The municipality of Valga extends over 750 square kilometres and has an estimated population of 16,600 people. The population is mainly concentrated in the city of Valga, the centre of the municipality, villages and sparsely populated areas covering the rest of the territory. The municipality is proud of its pristine and untouched nature, rich historical and cultural heritage and authentic people.
Valga in Estonian side and Valka in Latvian side of the border were one a single town which was first mentioned in 1286 in the credit register of the city of Riga under the German name Walk. In the beginning of 20th century Valga was a large transport hub and the most rapidly growing city in Estonia.
With the independence of Estonia and Latvia, the issue of the location of the state border in Valga became the main strife between the two countries. Until 1920, Valga was in a situation where there was no specific state border and there seemed to be no good solution. The dispute was resolved by an international commission headed by British Colonel Stephen George Tallents who decided to divide the city between the two countries along the Varžupīte-Konnaoja Creek. As a result, the twin town Valga-Valka was born.
Nowadays Valga is a typical example of a shrinking city as it is located in the border region far from the capital cities. Due to population decline there is a surplus of all sorts of buildings - apartments, industrial and administrative buildings. As a result, only 72% of the town territory is currently in use.
Valga has a valuable historic town centre which is under State Heritage protection.

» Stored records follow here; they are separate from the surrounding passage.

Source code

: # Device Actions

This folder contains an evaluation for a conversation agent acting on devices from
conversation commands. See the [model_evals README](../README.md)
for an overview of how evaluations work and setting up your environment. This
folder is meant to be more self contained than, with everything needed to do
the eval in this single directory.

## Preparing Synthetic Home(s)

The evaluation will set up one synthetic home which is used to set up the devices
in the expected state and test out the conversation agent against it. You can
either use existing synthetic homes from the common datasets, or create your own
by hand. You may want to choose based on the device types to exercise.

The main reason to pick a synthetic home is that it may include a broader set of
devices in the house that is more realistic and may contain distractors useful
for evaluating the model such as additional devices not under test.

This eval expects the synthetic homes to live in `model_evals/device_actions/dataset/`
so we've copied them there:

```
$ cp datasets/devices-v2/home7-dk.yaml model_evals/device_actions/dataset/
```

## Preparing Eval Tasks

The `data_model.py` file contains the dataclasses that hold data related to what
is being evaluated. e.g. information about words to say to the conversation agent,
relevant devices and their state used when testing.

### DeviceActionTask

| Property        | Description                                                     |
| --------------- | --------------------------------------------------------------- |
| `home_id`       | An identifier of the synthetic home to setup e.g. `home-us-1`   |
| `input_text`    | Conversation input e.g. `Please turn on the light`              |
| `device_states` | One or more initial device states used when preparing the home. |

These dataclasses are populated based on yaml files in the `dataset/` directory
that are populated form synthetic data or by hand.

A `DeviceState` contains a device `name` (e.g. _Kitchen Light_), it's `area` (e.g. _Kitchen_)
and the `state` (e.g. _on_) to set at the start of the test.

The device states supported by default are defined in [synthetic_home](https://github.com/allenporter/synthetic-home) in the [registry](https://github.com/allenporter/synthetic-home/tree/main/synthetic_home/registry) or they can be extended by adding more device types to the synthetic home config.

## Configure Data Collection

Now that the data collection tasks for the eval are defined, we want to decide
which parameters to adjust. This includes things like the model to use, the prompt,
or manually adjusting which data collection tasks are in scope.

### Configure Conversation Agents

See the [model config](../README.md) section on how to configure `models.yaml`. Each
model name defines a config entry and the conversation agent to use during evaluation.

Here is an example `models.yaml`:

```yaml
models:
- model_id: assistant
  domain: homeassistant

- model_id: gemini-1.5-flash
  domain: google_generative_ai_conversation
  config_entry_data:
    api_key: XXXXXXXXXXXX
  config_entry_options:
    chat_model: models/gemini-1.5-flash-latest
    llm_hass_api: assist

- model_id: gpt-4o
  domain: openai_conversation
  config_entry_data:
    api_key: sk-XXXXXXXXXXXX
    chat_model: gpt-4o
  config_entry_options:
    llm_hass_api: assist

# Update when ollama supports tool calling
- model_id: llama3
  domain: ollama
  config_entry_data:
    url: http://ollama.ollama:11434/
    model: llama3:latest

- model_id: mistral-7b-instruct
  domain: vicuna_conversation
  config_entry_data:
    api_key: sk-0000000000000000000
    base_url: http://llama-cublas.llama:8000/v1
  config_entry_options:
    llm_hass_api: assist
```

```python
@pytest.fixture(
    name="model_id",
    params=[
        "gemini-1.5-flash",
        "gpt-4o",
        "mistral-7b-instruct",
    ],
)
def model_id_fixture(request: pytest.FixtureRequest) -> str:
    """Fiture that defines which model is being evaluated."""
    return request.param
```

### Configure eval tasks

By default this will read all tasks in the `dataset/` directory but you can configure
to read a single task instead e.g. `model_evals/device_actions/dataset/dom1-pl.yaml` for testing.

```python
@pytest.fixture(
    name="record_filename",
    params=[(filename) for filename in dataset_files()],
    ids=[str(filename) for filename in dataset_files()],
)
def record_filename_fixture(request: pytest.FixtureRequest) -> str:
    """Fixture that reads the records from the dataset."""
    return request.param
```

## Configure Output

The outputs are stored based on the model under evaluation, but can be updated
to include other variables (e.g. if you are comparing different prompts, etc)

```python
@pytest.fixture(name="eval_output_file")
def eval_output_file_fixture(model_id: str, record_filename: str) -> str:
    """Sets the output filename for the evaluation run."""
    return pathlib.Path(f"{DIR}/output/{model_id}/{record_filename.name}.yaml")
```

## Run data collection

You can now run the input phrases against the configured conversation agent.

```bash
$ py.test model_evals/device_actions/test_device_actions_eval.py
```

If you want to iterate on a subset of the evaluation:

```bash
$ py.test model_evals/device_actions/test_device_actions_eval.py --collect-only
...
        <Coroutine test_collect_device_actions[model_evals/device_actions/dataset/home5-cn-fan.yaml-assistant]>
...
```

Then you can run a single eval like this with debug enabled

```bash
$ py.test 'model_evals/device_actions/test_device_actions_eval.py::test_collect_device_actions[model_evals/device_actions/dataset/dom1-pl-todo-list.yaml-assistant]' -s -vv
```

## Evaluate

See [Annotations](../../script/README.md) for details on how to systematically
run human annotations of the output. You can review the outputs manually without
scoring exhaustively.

However, the percentage of underused and abandoned buildings is much higher in the city centre than in the rest of the town as many people moved from the historical, mainly wooden apartment houses with poor facilities to newer ones built in Soviet time and the historical heart of the city has lost its former importance.
The priority of municipality is to adapt the urban space to declining population by demolition of excess and depreciated buildings and establishment of green spaces instead. Vacant, unused buildings contribute to a loss in property value and have a negative effect on citizens’ sense of attachment to the place and a trust in the town’s future. This results in civil apathy and low citizen involvement in town affairs.
As a shrinking town, Valga needs more than ever to be developed sustainably and should offer the kind of quality of life that makes people want to live in them and make businesses want to invest. To stop population decline, citizens of Valga need attractive environment to live, work and relax in. Well maintained public areas are important to ensure a future of healthy, attractive and vibrant towns for future generations.
The municipality is improving public urban space in central area of the city by constructing a new town square between the oldest streets in Valga and developing the new joint city centre linking Valga and Valka together. To improve physical connectivity between railway station and historical city centre it is necessary to modernize the streets so that they are comfortable for everyone to move around. As a small town we need to encourage smart mobility and develop walking-cycling oriented urban space.
Being part of the URBACT network “Space4People” allows us to learn from best practices and be inspired by other cities on how to successfully redesign the urban space and to find new innovative ways of public engagement in planning process.